[PROVIDED INFORMATION Boundary: Start]

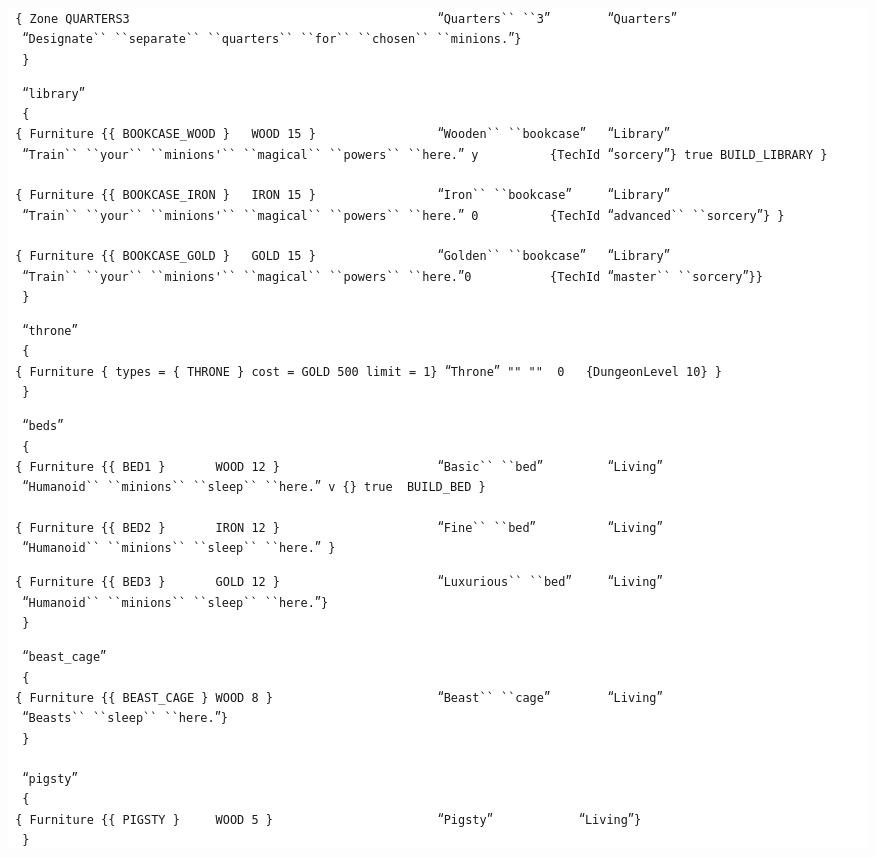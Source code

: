 ` { Zone QUARTERS3                                           `“`Quarters`` ``3`”`        `“`Quarters`”  
`  `“`Designate`` ``separate`` ``quarters`` ``for`` ``chosen`` ``minions.`”`}`  
`  }`

`  `“`library`”  
`  {`  
` { Furniture {{ BOOKCASE_WOOD }   WOOD 15 }                 `“`Wooden`` ``bookcase`”`   `“`Library`”`  `  
`  `“`Train`` ``your`` ``minions'`` ``magical`` ``powers`` ``here.`”` y          {TechId `“`sorcery`”`} true BUILD_LIBRARY }`  
` `  
` { Furniture {{ BOOKCASE_IRON }   IRON 15 }                 `“`Iron`` ``bookcase`”`     `“`Library`”  
`  `“`Train`` ``your`` ``minions'`` ``magical`` ``powers`` ``here.`”` 0          {TechId `“`advanced`` ``sorcery`”`} }`  
` `  
` { Furniture {{ BOOKCASE_GOLD }   GOLD 15 }                 `“`Golden`` ``bookcase`”`   `“`Library`”  
`  `“`Train`` ``your`` ``minions'`` ``magical`` ``powers`` ``here.`”`0           {TechId `“`master`` ``sorcery`”`}}`  
`  }`

`  `“`throne`”  
`  {`  
` { Furniture { types = { THRONE } cost = GOLD 500 limit = 1} `“`Throne`”` "" ""  0   {DungeonLevel 10} }`  
`  }`

`  `“`beds`”  
`  {`  
` { Furniture {{ BED1 }       WOOD 12 }                      `“`Basic`` ``bed`”`         `“`Living`”  
`  `“`Humanoid`` ``minions`` ``sleep`` ``here.`”` v {} true  BUILD_BED }`  
` `  
` { Furniture {{ BED2 }       IRON 12 }                      `“`Fine`` ``bed`”`          `“`Living`”  
`  `“`Humanoid`` ``minions`` ``sleep`` ``here.`”` }`  
  
` { Furniture {{ BED3 }       GOLD 12 }                      `“`Luxurious`` ``bed`”`     `“`Living`”  
`  `“`Humanoid`` ``minions`` ``sleep`` ``here.`”`}`  
`  }`

`  `“`beast_cage`”  
`  {`  
` { Furniture {{ BEAST_CAGE } WOOD 8 }                       `“`Beast`` ``cage`”`        `“`Living`”  
`  `“`Beasts`` ``sleep`` ``here.`”`}`  
`  }`  
` `  
`  `“`pigsty`”  
`  {`  
` { Furniture {{ PIGSTY }     WOOD 5 }                       `“`Pigsty`”`            `“`Living`”`}`  
`  }`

[PROVIDED INFORMATION Boundary: End]

• EXERCISE DESCRIPTION: Where the string "TechId" appears in a line of the entries, that line counts; state the total number of such lines and nothing else.

• SOLUTION TO THIS EXERCISE: 3